##### Study material #####
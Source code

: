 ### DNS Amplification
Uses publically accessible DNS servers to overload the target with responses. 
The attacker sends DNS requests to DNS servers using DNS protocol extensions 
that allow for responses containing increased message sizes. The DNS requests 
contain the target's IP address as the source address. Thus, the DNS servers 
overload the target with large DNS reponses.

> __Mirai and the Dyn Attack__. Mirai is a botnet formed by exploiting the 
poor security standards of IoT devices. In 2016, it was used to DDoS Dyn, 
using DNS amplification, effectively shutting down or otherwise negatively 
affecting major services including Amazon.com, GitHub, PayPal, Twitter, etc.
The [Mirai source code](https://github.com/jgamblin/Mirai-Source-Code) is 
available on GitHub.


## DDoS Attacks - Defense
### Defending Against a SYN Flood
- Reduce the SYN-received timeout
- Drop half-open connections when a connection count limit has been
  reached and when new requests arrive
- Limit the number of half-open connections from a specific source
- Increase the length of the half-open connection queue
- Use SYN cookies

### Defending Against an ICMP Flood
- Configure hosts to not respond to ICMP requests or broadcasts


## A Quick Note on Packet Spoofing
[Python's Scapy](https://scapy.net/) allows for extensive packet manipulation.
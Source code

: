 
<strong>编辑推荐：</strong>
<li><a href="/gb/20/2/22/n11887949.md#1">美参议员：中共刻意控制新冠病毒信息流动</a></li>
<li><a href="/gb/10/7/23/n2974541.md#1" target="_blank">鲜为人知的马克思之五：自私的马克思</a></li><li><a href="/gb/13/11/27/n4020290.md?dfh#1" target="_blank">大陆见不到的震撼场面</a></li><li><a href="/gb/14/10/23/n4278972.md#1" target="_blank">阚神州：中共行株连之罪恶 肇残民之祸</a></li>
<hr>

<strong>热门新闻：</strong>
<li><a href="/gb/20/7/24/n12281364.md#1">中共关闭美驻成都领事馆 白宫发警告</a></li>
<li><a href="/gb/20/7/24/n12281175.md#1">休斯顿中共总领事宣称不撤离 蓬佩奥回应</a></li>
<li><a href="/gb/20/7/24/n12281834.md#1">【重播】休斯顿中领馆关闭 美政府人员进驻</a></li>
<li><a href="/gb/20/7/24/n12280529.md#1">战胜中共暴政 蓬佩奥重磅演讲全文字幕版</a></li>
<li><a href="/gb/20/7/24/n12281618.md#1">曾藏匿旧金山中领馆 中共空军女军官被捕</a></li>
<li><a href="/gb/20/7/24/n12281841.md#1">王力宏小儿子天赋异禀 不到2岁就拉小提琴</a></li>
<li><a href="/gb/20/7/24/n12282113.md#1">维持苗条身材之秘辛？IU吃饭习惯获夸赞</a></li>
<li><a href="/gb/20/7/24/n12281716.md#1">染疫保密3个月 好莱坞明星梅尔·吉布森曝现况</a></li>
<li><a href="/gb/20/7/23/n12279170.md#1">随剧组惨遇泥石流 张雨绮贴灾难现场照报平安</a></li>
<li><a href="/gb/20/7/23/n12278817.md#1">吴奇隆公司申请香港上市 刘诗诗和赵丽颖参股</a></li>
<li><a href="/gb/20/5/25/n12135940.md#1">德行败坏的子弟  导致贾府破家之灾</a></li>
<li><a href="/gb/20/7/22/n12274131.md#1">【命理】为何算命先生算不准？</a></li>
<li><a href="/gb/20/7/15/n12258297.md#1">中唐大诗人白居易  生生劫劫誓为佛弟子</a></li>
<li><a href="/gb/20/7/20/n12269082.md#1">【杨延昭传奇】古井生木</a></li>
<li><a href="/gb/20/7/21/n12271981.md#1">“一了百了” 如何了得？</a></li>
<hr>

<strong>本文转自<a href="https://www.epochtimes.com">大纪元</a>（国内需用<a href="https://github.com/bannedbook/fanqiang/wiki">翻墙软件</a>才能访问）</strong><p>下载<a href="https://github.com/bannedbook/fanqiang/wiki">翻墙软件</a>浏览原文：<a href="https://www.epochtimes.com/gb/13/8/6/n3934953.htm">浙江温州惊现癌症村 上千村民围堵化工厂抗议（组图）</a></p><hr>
#####
##### Study material #####
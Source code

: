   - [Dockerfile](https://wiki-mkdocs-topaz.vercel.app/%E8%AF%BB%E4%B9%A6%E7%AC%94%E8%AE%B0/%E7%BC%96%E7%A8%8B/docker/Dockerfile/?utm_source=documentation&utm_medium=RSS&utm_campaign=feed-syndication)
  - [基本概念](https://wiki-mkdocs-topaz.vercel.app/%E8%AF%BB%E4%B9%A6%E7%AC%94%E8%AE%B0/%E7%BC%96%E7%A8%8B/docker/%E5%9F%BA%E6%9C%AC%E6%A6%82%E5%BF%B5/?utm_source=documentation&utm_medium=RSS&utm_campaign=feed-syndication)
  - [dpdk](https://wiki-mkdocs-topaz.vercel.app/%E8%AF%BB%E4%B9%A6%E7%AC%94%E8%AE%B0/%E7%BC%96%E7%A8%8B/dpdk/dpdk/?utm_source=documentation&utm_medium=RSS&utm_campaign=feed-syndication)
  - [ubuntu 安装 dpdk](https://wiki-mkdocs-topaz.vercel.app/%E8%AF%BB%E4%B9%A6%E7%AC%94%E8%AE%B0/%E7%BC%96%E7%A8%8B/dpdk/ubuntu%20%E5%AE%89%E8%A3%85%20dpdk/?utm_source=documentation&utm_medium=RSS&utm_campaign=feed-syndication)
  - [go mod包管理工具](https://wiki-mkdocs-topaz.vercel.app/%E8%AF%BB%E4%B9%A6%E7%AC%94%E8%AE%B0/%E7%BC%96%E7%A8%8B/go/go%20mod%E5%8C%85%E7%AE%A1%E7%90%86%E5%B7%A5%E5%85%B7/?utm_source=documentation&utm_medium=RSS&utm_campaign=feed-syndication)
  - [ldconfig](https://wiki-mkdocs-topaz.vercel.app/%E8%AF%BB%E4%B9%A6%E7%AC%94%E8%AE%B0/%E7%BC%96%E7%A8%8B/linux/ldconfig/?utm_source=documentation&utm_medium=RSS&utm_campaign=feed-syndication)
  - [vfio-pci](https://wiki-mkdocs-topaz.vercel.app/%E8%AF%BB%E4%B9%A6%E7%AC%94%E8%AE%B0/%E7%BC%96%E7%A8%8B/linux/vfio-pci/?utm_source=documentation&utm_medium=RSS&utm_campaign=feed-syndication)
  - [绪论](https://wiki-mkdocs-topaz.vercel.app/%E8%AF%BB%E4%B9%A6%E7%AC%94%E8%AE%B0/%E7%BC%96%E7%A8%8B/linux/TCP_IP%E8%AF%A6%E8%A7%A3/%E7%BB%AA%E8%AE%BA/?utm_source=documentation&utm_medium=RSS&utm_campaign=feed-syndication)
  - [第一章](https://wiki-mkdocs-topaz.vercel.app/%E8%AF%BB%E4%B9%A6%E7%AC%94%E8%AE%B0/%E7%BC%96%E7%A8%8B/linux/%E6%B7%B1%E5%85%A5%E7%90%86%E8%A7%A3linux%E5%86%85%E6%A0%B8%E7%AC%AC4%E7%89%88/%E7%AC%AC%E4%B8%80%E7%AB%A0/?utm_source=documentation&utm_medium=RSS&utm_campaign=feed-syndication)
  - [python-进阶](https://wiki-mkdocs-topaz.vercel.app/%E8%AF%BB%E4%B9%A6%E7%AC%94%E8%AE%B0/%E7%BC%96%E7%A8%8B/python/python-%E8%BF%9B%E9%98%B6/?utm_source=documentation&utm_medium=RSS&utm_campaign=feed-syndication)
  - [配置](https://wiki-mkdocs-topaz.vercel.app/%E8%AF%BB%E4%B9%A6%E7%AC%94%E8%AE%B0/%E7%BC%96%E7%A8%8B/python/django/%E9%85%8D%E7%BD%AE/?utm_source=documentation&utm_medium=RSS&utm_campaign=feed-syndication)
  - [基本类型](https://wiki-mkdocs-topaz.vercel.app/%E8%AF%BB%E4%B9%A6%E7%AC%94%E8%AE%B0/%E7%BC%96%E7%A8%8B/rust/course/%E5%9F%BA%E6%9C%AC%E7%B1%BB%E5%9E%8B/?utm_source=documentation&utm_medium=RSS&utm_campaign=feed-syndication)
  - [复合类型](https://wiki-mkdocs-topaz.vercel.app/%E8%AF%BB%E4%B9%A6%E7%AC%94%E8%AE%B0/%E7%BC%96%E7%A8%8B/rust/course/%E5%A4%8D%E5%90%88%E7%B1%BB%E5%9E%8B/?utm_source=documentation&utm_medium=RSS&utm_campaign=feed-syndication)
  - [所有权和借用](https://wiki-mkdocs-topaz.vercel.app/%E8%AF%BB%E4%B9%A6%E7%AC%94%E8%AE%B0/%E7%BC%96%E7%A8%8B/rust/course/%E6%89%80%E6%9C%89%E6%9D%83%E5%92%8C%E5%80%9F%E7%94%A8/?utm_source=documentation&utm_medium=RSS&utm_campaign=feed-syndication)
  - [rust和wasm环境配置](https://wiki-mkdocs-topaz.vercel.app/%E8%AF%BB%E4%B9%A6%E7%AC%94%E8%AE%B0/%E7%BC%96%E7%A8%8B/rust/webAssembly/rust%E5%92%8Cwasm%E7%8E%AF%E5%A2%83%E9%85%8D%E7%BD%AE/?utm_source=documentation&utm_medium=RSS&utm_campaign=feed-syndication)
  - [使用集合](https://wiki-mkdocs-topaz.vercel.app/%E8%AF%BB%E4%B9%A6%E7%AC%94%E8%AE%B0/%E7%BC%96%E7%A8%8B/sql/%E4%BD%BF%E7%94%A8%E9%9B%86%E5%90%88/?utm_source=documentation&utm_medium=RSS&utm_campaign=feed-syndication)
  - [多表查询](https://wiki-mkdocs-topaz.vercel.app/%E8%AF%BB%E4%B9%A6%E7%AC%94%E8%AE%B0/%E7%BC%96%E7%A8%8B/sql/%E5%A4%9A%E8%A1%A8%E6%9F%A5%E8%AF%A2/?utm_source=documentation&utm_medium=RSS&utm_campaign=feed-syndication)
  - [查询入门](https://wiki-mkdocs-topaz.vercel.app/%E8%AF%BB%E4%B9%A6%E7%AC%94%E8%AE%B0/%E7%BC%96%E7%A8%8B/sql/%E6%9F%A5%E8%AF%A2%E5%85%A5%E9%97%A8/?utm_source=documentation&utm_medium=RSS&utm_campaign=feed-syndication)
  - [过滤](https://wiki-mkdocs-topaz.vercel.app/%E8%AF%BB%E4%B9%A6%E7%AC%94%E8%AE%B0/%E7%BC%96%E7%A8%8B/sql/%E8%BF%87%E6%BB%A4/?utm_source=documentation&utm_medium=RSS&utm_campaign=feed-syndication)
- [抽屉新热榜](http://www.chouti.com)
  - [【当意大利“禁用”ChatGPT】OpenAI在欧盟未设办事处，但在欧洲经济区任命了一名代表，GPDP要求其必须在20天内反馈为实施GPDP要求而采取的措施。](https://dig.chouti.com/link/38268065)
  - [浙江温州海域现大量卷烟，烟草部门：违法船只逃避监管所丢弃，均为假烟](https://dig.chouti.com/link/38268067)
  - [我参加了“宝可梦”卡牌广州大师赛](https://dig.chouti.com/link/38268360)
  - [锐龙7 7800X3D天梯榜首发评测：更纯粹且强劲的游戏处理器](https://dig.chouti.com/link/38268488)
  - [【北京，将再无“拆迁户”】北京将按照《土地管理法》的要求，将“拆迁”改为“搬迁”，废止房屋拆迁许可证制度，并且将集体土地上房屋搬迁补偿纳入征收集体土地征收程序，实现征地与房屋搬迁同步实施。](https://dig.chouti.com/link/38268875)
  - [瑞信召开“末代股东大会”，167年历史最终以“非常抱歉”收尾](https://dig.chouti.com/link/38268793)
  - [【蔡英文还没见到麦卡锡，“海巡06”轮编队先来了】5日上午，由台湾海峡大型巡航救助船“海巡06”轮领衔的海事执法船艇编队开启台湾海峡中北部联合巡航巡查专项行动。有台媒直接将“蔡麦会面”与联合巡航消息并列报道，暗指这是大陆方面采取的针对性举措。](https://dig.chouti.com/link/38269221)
#####
##### Study material #####
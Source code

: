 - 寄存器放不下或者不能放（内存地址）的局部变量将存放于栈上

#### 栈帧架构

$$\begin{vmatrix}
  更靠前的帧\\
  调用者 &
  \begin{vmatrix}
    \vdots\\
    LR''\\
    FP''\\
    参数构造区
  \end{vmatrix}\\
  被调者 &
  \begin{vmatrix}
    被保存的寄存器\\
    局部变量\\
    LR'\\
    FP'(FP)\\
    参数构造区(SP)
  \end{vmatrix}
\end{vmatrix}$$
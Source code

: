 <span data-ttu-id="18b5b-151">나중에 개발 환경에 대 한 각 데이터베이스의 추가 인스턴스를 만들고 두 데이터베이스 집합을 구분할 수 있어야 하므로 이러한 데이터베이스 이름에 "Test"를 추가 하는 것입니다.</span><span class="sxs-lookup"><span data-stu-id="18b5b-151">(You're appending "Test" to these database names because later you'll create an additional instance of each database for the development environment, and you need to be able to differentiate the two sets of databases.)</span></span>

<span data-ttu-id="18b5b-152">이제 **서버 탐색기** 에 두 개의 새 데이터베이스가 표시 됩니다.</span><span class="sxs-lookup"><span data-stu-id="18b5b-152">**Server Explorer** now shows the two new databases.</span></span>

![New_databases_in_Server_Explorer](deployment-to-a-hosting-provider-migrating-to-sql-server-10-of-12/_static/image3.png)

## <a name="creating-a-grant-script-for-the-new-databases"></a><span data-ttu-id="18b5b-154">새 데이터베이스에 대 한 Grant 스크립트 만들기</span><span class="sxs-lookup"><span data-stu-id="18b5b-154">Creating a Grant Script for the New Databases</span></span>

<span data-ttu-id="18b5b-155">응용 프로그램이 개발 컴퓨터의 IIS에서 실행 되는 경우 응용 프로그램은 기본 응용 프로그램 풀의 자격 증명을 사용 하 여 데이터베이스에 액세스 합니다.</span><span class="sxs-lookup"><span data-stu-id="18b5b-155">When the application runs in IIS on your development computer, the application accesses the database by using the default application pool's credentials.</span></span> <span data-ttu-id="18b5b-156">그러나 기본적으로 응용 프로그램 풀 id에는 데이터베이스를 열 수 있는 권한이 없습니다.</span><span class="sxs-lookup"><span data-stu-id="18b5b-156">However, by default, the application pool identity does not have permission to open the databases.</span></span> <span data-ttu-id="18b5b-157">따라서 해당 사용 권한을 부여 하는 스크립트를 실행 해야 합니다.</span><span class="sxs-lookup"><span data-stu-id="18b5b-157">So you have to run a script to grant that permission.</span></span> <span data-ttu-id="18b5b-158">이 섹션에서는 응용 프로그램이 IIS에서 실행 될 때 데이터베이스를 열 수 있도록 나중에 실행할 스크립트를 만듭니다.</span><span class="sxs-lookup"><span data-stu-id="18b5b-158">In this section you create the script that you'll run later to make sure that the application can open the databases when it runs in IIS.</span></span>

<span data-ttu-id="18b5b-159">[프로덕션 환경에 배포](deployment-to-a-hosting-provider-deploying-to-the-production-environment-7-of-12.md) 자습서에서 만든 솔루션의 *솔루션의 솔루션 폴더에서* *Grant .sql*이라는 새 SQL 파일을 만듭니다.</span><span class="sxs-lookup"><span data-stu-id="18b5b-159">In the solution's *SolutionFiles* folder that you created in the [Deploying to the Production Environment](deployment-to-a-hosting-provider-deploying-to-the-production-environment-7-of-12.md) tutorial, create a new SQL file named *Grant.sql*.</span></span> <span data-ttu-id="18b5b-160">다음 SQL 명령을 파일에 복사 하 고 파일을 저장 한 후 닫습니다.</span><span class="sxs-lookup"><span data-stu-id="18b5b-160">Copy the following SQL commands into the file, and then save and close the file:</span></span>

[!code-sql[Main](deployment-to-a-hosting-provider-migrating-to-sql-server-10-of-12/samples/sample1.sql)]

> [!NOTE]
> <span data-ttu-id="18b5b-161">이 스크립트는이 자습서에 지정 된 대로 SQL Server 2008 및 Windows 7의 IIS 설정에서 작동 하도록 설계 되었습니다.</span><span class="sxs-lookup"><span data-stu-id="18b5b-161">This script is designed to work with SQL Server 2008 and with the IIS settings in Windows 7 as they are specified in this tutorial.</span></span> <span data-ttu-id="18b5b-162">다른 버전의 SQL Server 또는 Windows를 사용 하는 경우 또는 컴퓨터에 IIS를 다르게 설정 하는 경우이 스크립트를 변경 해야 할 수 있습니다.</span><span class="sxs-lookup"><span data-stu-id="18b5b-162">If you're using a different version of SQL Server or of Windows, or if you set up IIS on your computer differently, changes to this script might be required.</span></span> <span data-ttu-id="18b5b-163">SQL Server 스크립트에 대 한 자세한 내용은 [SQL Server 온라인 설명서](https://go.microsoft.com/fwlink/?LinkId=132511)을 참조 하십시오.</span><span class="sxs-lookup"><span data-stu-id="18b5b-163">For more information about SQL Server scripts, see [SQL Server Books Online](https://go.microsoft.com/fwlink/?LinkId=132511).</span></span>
#####
• **Aim of the task**: Please tally every line of the entries that holds "strong" and answer with that figure alone.

• **Answer below**: 3